Ramón tiene 73 años, no le encantan la música ni los deportes. Camina mucho, dice que por Tibás, pasa por La Alondra, Los Colegios, y luego se devuelve.

"Me gusta estar aquí. Me hace sentir parte de algo, y además todavía puedo ayudar con las cosas del bar. Hay que se útil".

La primera vez.

Guardé la factura de la primera vez que entré sola a Acapulco, y me compré una cerveza. Ese día encontré un lugar donde podía estar en completa vulnerabilidad, y desde ese entonces ningún hombre necio se ha acercado para preguntarme si necesito compañía, y así descubrí en el centro de San José un espacio al cual podía recluirme cuando quisiera.

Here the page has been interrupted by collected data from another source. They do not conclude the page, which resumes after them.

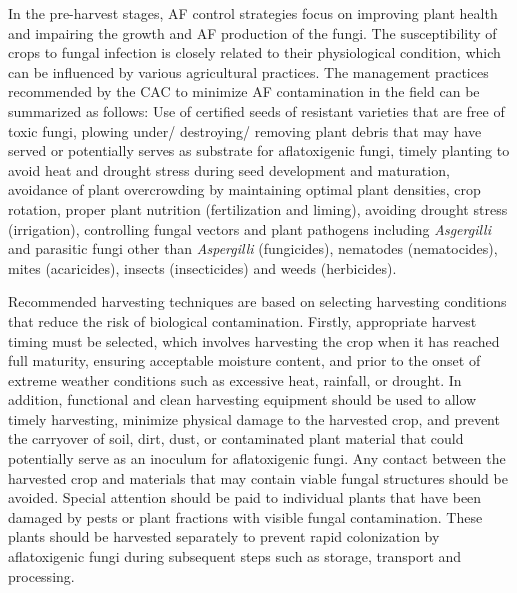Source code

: In the pre-harvest stages, AF control strategies focus on improving plant health and impairing the growth and AF production of the fungi. The susceptibility of crops to fungal infection is closely related to their physiological condition, which can be influenced by various agricultural practices. The management practices recommended by the CAC to minimize AF contamination in the field can be summarized as follows: Use of certified seeds of resistant varieties that are free of toxic fungi, plowing under/ destroying/ removing plant debris that may have served or potentially serves as substrate for aflatoxigenic fungi, timely planting to avoid heat and drought stress during seed development and maturation, avoidance of plant overcrowding by maintaining optimal plant densities, crop rotation, proper plant nutrition (fertilization and liming), avoiding drought stress (irrigation), controlling fungal vectors and plant pathogens including \textit{Asgergilli} and parasitic fungi other than \textit{Aspergilli} (fungicides), nematodes (nematocides), mites (acaricides), insects (insecticides) and weeds (herbicides). 


Recommended harvesting techniques are based on selecting harvesting conditions that reduce the risk of biological contamination. Firstly, appropriate harvest timing must be selected, which involves harvesting the crop when it has reached full maturity, ensuring acceptable moisture content, and prior to the onset of extreme weather conditions such as excessive heat, rainfall, or drought. In addition, functional and clean harvesting equipment should be used to allow timely harvesting, minimize physical damage to the harvested crop, and prevent the carryover of soil, dirt, dust, or contaminated plant material that could potentially serve as an inoculum for aflatoxigenic fungi. Any contact between the harvested crop and materials that may contain viable fungal structures should be avoided. Special attention should be paid to individual plants that have been damaged by pests or plant fractions with visible fungal contamination. These plants should be harvested separately to prevent rapid colonization by aflatoxigenic fungi during subsequent steps such as storage, transport and processing.


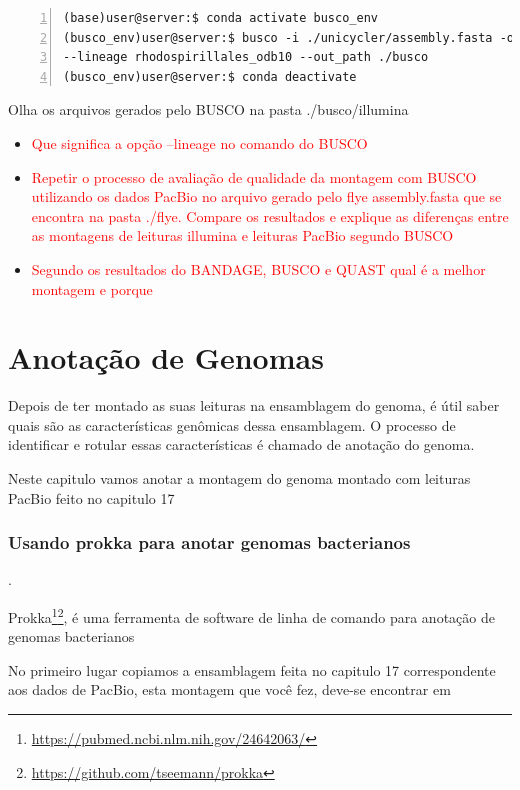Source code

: \documentclass[letter,11pt]{book}
\begin{document}
\begin{Verbatim}[commandchars=!\{\}, numbers=left,label= BUSCO para dados Illumina,frame=topline,fontsize=\scriptsize]
(base)user@server:$ conda activate busco_env
(busco_env)user@server:$ busco -i ./unicycler/assembly.fasta -o illumina -m geno \
--lineage rhodospirillales_odb10 --out_path ./busco
(busco_env)user@server:$ conda deactivate
\end{Verbatim}

Olha os arquivos gerados pelo BUSCO na pasta ./busco/illumina

\begin{itemize}
\item \textcolor{red}{Que significa a opção --lineage no comando do BUSCO}
\item \textcolor{red}{Repetir o processo de avaliação de qualidade da montagem com BUSCO utilizando os dados PacBio no arquivo gerado pelo flye assembly.fasta que se encontra na pasta ./flye. Compare os resultados e explique as diferenças entre as montagens de leituras illumina e leituras PacBio segundo BUSCO}
\item \textcolor{red}{Segundo os resultados do BANDAGE, BUSCO e QUAST qual é a melhor montagem e porque}
\end{itemize}

\chapter{Anotação de Genomas}

Depois de ter montado as suas leituras na ensamblagem do genoma, é útil saber quais são as características genômicas dessa ensamblagem. O processo de identificar e rotular essas características é chamado de anotação do genoma.

Neste capitulo vamos anotar a montagem do genoma montado com leituras PacBio feito no capitulo 17

\subsection{Usando prokka para anotar genomas bacterianos}.

Prokka\footnote{\url{https://pubmed.ncbi.nlm.nih.gov/24642063/}}\footnote{\url{https://github.com/tseemann/prokka}}, é uma ferramenta de software de linha de comando para anotação de genomas bacterianos

No primeiro lugar copiamos a ensamblagem feita no capitulo 17 correspondente aos dados de PacBio, esta montagem que você fez, deve-se encontrar em
\end{document}
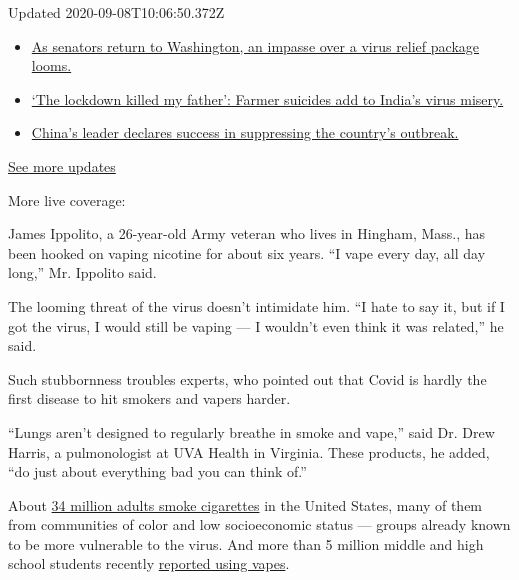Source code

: Updated 2020-09-08T10:06:50.372Z

\begin{itemize}
\tightlist
\item
  \href{https://www.nytimes3xbfgragh.onion/2020/09/08/world/covid-19-coronavirus.html?action=click\&pgtype=Article\&state=default\&region=MAIN_CONTENT_1\&context=storylines_live_updates\#link-4a77847f}{As
  senators return to Washington, an impasse over a virus relief package
  looms.}
\item
  \href{https://www.nytimes3xbfgragh.onion/2020/09/08/world/covid-19-coronavirus.html?action=click\&pgtype=Article\&state=default\&region=MAIN_CONTENT_1\&context=storylines_live_updates\#link-1c973131}{`The
  lockdown killed my father': Farmer suicides add to India's virus
  misery.}
\item
  \href{https://www.nytimes3xbfgragh.onion/2020/09/08/world/covid-19-coronavirus.html?action=click\&pgtype=Article\&state=default\&region=MAIN_CONTENT_1\&context=storylines_live_updates\#link-adc17f7}{China's
  leader declares success in suppressing the country's outbreak.}
\end{itemize}

\href{https://www.nytimes3xbfgragh.onion/2020/09/08/world/covid-19-coronavirus.html?action=click\&pgtype=Article\&state=default\&region=MAIN_CONTENT_1\&context=storylines_live_updates}{See
more updates}

More live coverage:

James Ippolito, a 26-year-old Army veteran who lives in Hingham, Mass.,
has been hooked on vaping nicotine for about six years. ``I vape every
day, all day long,'' Mr. Ippolito said.

The looming threat of the virus doesn't intimidate him. ``I hate to say
it, but if I got the virus, I would still be vaping --- I wouldn't even
think it was related,'' he said.

Such stubbornness troubles experts, who pointed out that Covid is hardly
the first disease to hit smokers and vapers harder.

``Lungs aren't designed to regularly breathe in smoke and vape,'' said
Dr. Drew Harris, a pulmonologist at UVA Health in Virginia. These
products, he added, ``do just about everything bad you can think of.''

About
\href{https://www.cdc.gov/mmwr/volumes/68/ss/ss6812a1.htm?s_cid=ss6812a1_w}{34
million adults smoke cigarettes} in the United States, many of them from
communities of color and low socioeconomic status --- groups already
known to be more vulnerable to the virus. And more than 5 million middle
and high school students recently
\href{https://www.cdc.gov/mmwr/volumes/68/ss/ss6812a1.htm?s_cid=ss6812a1_w}{reported
using vapes}.

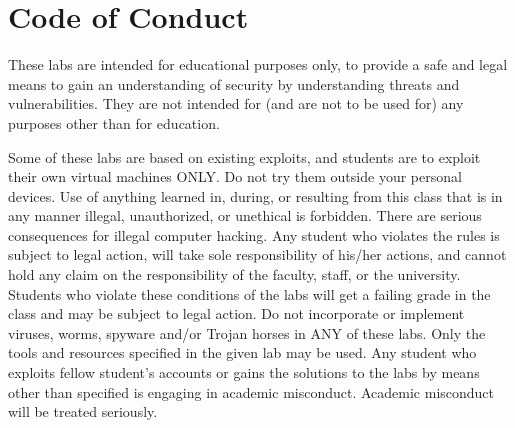 \documentclass[11pt]{article}
\begin{document}
\section{Code of Conduct}

These labs are intended for educational purposes only, to provide a safe and legal means to gain an understanding of security by understanding threats and vulnerabilities. They are not intended for (and are not to be used for) any purposes other than for education. 

Some of these labs are based on existing exploits, and students are to exploit their own virtual machines ONLY. Do not try them outside your personal devices. Use of anything learned in, during, or resulting from this class that is in any manner illegal, unauthorized, or unethical is forbidden. There are serious consequences for illegal computer hacking. Any student who violates the rules is subject to legal action, will take sole responsibility of his/her actions, and cannot hold any claim on the responsibility of the faculty, staff, or the university. Students who violate these conditions of the labs will get a failing grade in the class and may be subject to legal action. 
Do not incorporate or implement viruses, worms, spyware and/or Trojan horses in ANY of these labs. Only the tools and resources specified in the given lab may be used. Any student who exploits fellow student's accounts or gains the solutions to the labs by means other than specified is engaging in academic misconduct. Academic misconduct will be treated seriously. 
\end{document}
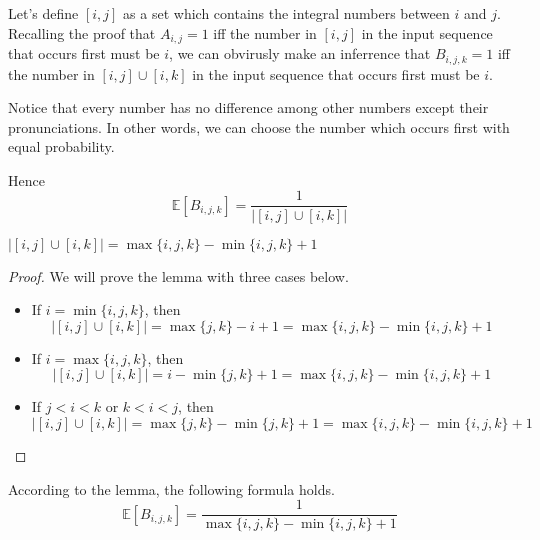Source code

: Let's define $[i, j]$ as a set which contains the integral numbers between $i$ and $j$.
Recalling the proof that $A_{i, j} = 1$ iff the number in $[i, j]$ in the input sequence that occurs first must be $i$, we can obvirusly make an inferrence that $B_{i, j, k} = 1$ iff the number in $[i, j] \cup [i, k]$ in the input sequence that occurs first must be $i$.

Notice that every number has no difference among other numbers except their pronunciations. In other words, we can choose the number which occurs first with equal probability.

Hence
\[\mathbb{E}[B_{i, j, k}] = \dfrac{1}{\left|[i, j] \cup [i, k]\right|}\]

\begin{lemma}
$\left|[i, j] \cup [i, k]\right| = \max\{i, j, k\} - \min\{i, j, k\} + 1$
\end{lemma}
\begin{proof}
We will prove the lemma with three cases below.
\begin{itemize}
\item If $i = \min\{i, j, k\}$, then
\[\left|[i, j] \cup [i, k]\right| = \max\{j, k\} - i + 1 = \max\{i, j, k\} - \min\{i, j, k\} + 1\]
\item If $i = \max\{i, j, k\}$, then
\[\left|[i, j] \cup [i, k]\right| = i - \min\{j, k\} + 1 = \max\{i, j, k\} - \min\{i, j, k\} + 1\]
\item If $j < i < k$ or $k < i < j$, then
\[\left|[i, j] \cup [i, k]\right| = \max\{j, k\} - \min\{j, k\} + 1 = \max\{i, j, k\} - \min\{i, j, k\} + 1\]
\end{itemize}
\end{proof}

According to the lemma, the following formula holds.
\[\mathbb{E}[B_{i, j, k}] = \dfrac{1}{\max\{i, j, k\} - \min\{i, j, k\} + 1}\]
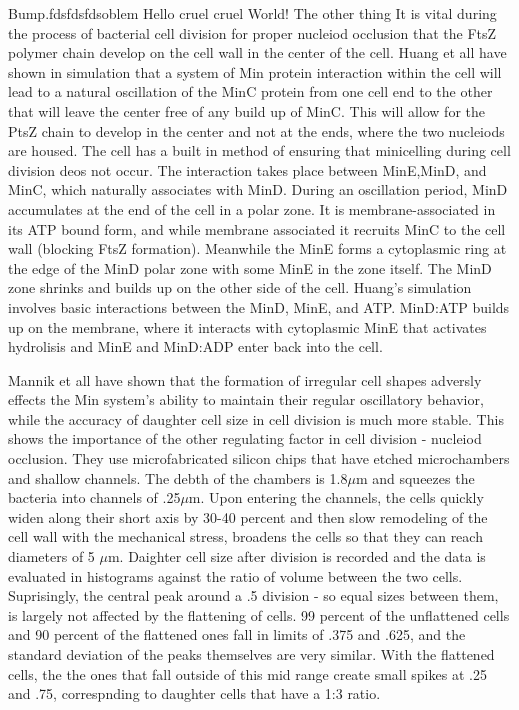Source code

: \documentclass[pdftex,10pt,a4paper]{article}
\begin{document}


Bump.fdsfdsfdsoblem  Hello cruel cruel World!  The other thing
It is vital during the process of bacterial cell division for proper nucleiod occlusion that the FtsZ polymer chain develop on the cell wall in the center of the cell.  Huang et all have shown in simulation that a system of Min protein interaction within the cell will lead to a natural oscillation of the MinC protein from one cell end to the other that will leave the center free of any build up of MinC.  This will allow for the PtsZ chain to develop in the center and not at the ends, where the two nucleiods are housed.  The cell has a built in method of ensuring that minicelling during cell division deos not occur.  The interaction takes place between MinE,MinD, and MinC, which naturally associates with MinD.  During an oscillation period, MinD accumulates at the end of the cell in a polar zone.  It is membrane-associated in its ATP bound form, and while membrane associated it recruits MinC to the cell wall (blocking FtsZ formation).  Meanwhile the MinE forms a cytoplasmic ring at the edge of the MinD polar zone with some MinE in the zone itself.  The MinD zone shrinks and builds up on the other side of the cell.  Huang's simulation involves basic interactions between the MinD, MinE, and ATP.  MinD:ATP builds up on the membrane, where it interacts with cytoplasmic MinE that activates hydrolisis and MinE and MinD:ADP enter back into the cell.

Mannik et all have shown that the formation of irregular cell shapes adversly effects the Min system's ability to maintain their regular oscillatory behavior, while the accuracy of daughter cell size in cell division is much more stable.  This shows the importance of the other regulating factor in cell division - nucleiod occlusion.  They use microfabricated silicon chips that have etched microchambers and shallow channels.  The debth of the chambers is 1.8$\mu$m and squeezes the bacteria into channels of .25$\mu$m.  Upon entering the channels, the cells quickly widen along their short axis by 30-40 percent and then slow remodeling of the cell wall with the mechanical stress, broadens the cells so that they can reach diameters of 5 $\mu$m.  Daighter cell size after division is recorded and the data is evaluated in histograms against the ratio of volume between the two cells.  Suprisingly, the central peak around a .5 division - so equal sizes between them, is largely not affected by the flattening of cells.  99 percent of the unflattened cells and 90 percent of the flattened ones fall in limits of .375 and .625, and the standard deviation of the peaks themselves are very similar.  With the flattened cells, the the ones that fall outside of this mid range create small spikes at .25 and .75, correspnding to daughter cells that have a 1:3 ratio.
\end{document}

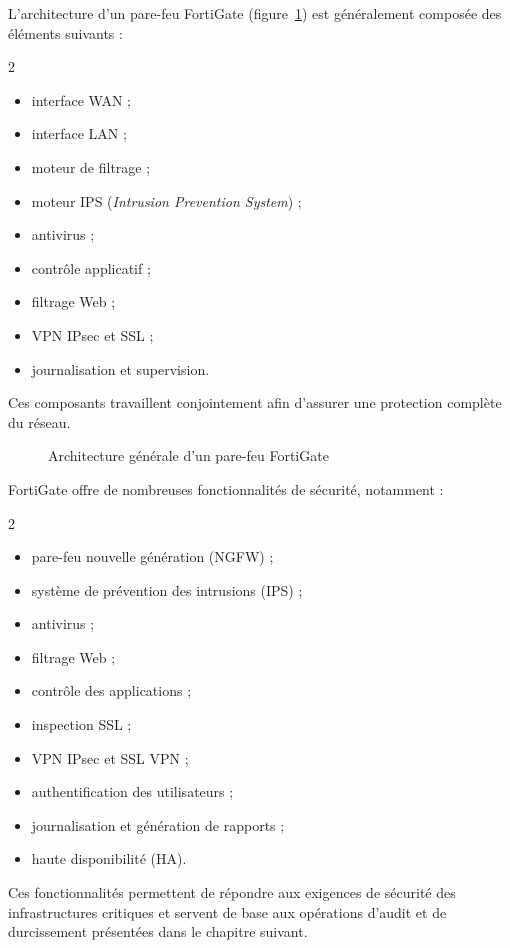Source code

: L'architecture d'un pare-feu FortiGate (figure~\ref{fig:forti-arch}) est généralement composée des éléments suivants :
\begin{multicols}{2}
\begin{itemize}
  \item interface WAN ;
  \item interface LAN ;
  \item moteur de filtrage ;
  \item moteur IPS (\emph{Intrusion Prevention System}) ;
  \item antivirus ;
  \item contrôle applicatif ;
  \item filtrage Web ;
  \item VPN IPsec et SSL ;
  \item journalisation et supervision.
\end{itemize}
\end{multicols}
Ces composants travaillent conjointement afin d'assurer une protection complète du réseau.

\begin{figure}[htbp]
\centering
{}
\caption{Architecture générale d'un pare-feu FortiGate}
\label{fig:forti-arch}
\end{figure}

FortiGate offre de nombreuses fonctionnalités de sécurité, notamment :
\begin{multicols}{2}
\begin{itemize}
  \item pare-feu nouvelle génération (NGFW) ;
  \item système de prévention des intrusions (IPS) ;
  \item antivirus ;
  \item filtrage Web ;
  \item contrôle des applications ;
  \item inspection SSL ;
  \item VPN IPsec et SSL VPN ;
  \item authentification des utilisateurs ;
  \item journalisation et génération de rapports ;
  \item haute disponibilité (HA).
\end{itemize}
\end{multicols}
Ces fonctionnalités permettent de répondre aux exigences de sécurité des infrastructures critiques et servent de base aux opérations d'audit et de durcissement présentées dans le chapitre suivant.

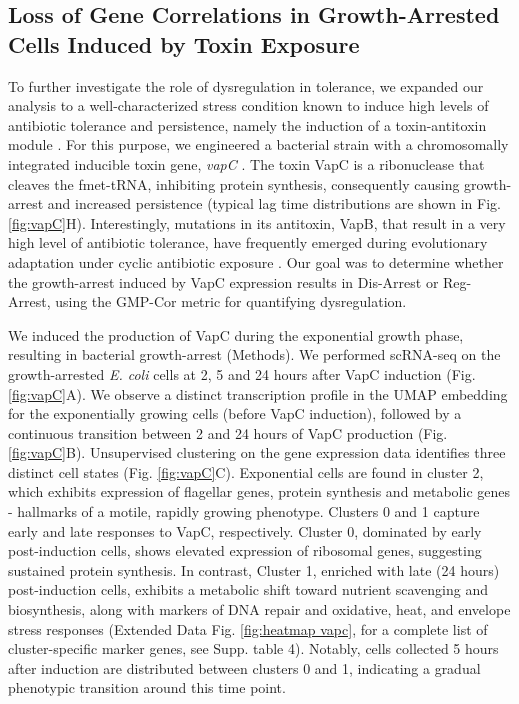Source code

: \documentclass[12pt]{article}
\begin{document}
\subsection{Loss of Gene Correlations in Growth-Arrested Cells Induced by Toxin Exposure}
To further investigate the role of dysregulation in tolerance, we expanded our analysis to a well-characterized stress condition known to induce high levels of antibiotic tolerance and persistence, namely the induction of a toxin-antitoxin module \cite{Moyed1983}. For this purpose, we engineered a bacterial strain with a chromosomally integrated inducible toxin gene, \textit{vapC} \cite{Ronine2025}.
The toxin VapC is a ribonuclease that cleaves the fmet-tRNA, inhibiting protein synthesis, consequently causing growth-arrest and increased persistence \cite{Rotem2010,Gerdes2012,Hall2017,Harms2018} (typical lag time distributions are shown in Fig. \ref{fig:vapC}H). Interestingly, mutations in its antitoxin, VapB, that result in a very high level of antibiotic tolerance, have frequently emerged during evolutionary adaptation under cyclic antibiotic exposure \cite{Levin-Reisman2017, Fridman2014}. Our goal was to determine whether the growth-arrest induced by VapC expression results in Dis-Arrest or Reg-Arrest, using the GMP-Cor metric for quantifying dysregulation.  \par
We induced the production of VapC during the exponential growth phase, resulting in bacterial growth-arrest (Methods). We performed scRNA-seq on the growth-arrested \textit{E. coli} cells at 2, 5 and 24 hours after VapC induction (Fig. \ref{fig:vapC}A). We observe a distinct transcription profile in the UMAP embedding for the exponentially growing cells (before VapC induction), followed by a continuous transition between 2 and 24 hours of VapC production (Fig. \ref{fig:vapC}B). Unsupervised clustering on the gene expression data identifies three distinct cell states (Fig. \ref{fig:vapC}C). Exponential cells are found in cluster 2, which exhibits expression of flagellar genes, protein synthesis and metabolic genes - hallmarks of a motile, rapidly growing phenotype. Clusters 0 and 1 capture early and late responses to VapC, respectively. Cluster 0, dominated by early post-induction cells, shows elevated expression of ribosomal genes, suggesting sustained protein synthesis. In contrast, Cluster 1, enriched with late (24 hours) post-induction cells, exhibits a metabolic shift toward nutrient scavenging and biosynthesis, along with markers of DNA repair and oxidative, heat, and envelope stress responses (Extended Data Fig. \ref{fig:heatmap vapc}, for a complete list of cluster-specific marker genes, see Supp. table 4). Notably, cells collected 5 hours after induction are distributed between clusters 0 and 1, indicating a gradual phenotypic transition around this time point.\par
\end{document}
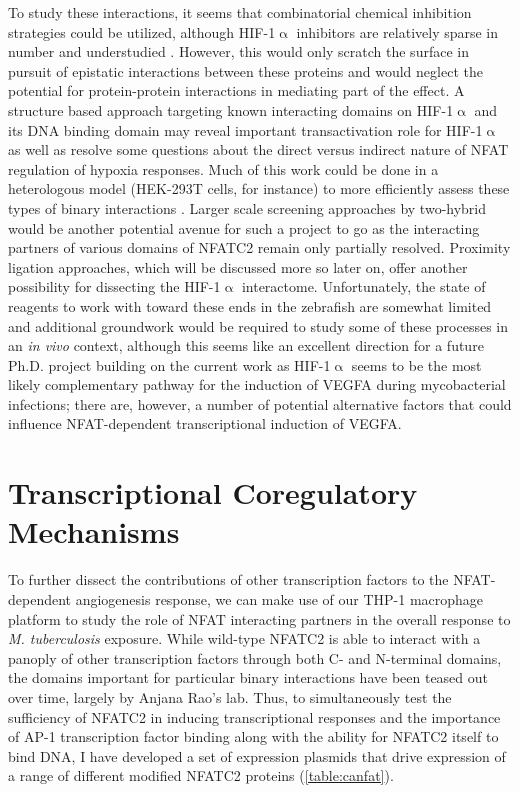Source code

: To study these interactions, it seems that combinatorial chemical inhibition strategies could be utilized, although HIF\hyp{}1$\upalpha$ inhibitors are relatively sparse in number and understudied \citep{Viziteu2016}. However, this would only scratch the surface in pursuit of epistatic interactions between these proteins and would neglect the potential for protein\hyp{}protein interactions in mediating part of the effect. A structure based approach targeting known interacting domains on HIF\hyp{}1$\upalpha$ and its DNA binding domain may reveal important transactivation role for HIF\hyp{}1$\upalpha$ as well as resolve some questions about the direct versus indirect nature of NFAT regulation of hypoxia responses. Much of this work could be done in a heterologous model (HEK\hyp{}293T cells, for instance) to more efficiently assess these types of binary interactions \citep{Graham1977}. Larger scale screening approaches by two\hyp{}hybrid would be another potential avenue for such a project to go as the interacting partners of various domains of NFATC2 remain only partially resolved. Proximity ligation approaches, which will be discussed more so later on, offer another possibility for dissecting the HIF\hyp{}1$\upalpha$ interactome. Unfortunately, the state of reagents to work with toward these ends in the zebrafish are somewhat limited and additional groundwork would be required to study some of these processes in an \textit{in vivo} context, although this seems like an excellent direction for a future Ph.D. project building on the current work as HIF\hyp{}1$\upalpha$ seems to be the most likely complementary pathway for the induction of VEGFA during mycobacterial infections; there are, however, a number of potential alternative factors that could influence NFAT\hyp{}dependent transcriptional induction of VEGFA.

\section{Transcriptional Coregulatory Mechanisms}\label{nfatpartners}

To further dissect the contributions of other transcription factors to the NFAT\hyp{}dependent angiogenesis response, we can make use of our THP\hyp{}1 macrophage platform to study the role of NFAT interacting partners in the overall response to \textit{M. tuberculosis} exposure. While wild\hyp{}type NFATC2 is able to interact with a panoply of other transcription factors through both C\hyp{} and N\hyp{}terminal domains, the domains important for particular binary interactions have been teased out over time, largely by Anjana Rao's lab. Thus, to simultaneously test the sufficiency of NFATC2 in inducing transcriptional responses and the importance of AP\hyp{}1 transcription factor binding along with the ability for NFATC2 itself to bind DNA, I have developed a set of expression plasmids that drive expression of a range of different modified NFATC2 proteins (\autoref{table:canfat}).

El mérito de de que este bar pueda albergar a tantas especies extrañas y únicas es de Ramón y de su familia enterrada. Del asma de su padre. De Carlos, quien tiene un año trabajando ahí. También de Luis, quien lleva desde el 2003 acompañando a Ramón detrás de la barra. Y de Adriana, la cocinera, con toda una vida siendo la mano derecha de ‘Moncho’.

También tiene mérito el menú, porque la torta de carne es del tamaño de la Luna, porque el pollo empanizado es droga, porque las papas fritas son baratas, porque los patacones especiales traen en un mismo plato carne mechada, frijoles molidos y pico de gallo sin alguna división.

Además porque es como estar en casa. Recuerdo el día que llegué a pedir agua porque tenía hipo pero Carlos en cambio me dio un vaso con un líquido amargo y me obligó a tomarmelo sin decirme una sola palabra.

El hito.

A Acapulco le han escrito canciones y poemas. Ahí se hacen y deshacen amistades. Se habla de política al lado de hombres en traje entero y la panza llena de birra. Ahí se escucha solamente 99.5 FM Radio 2, la banda sonora de nuestra juventud.

Ahí se encuentra todas las mañanas Ramón, un señor que ha dedicado su vida a servir a los demás, a curar heridas con alcohol, a llenar estómagos vacíos que luego se llenan de quien sabe qué, y quien sin pensarlo creó un hogar para muchos, donde también se come tortilla española.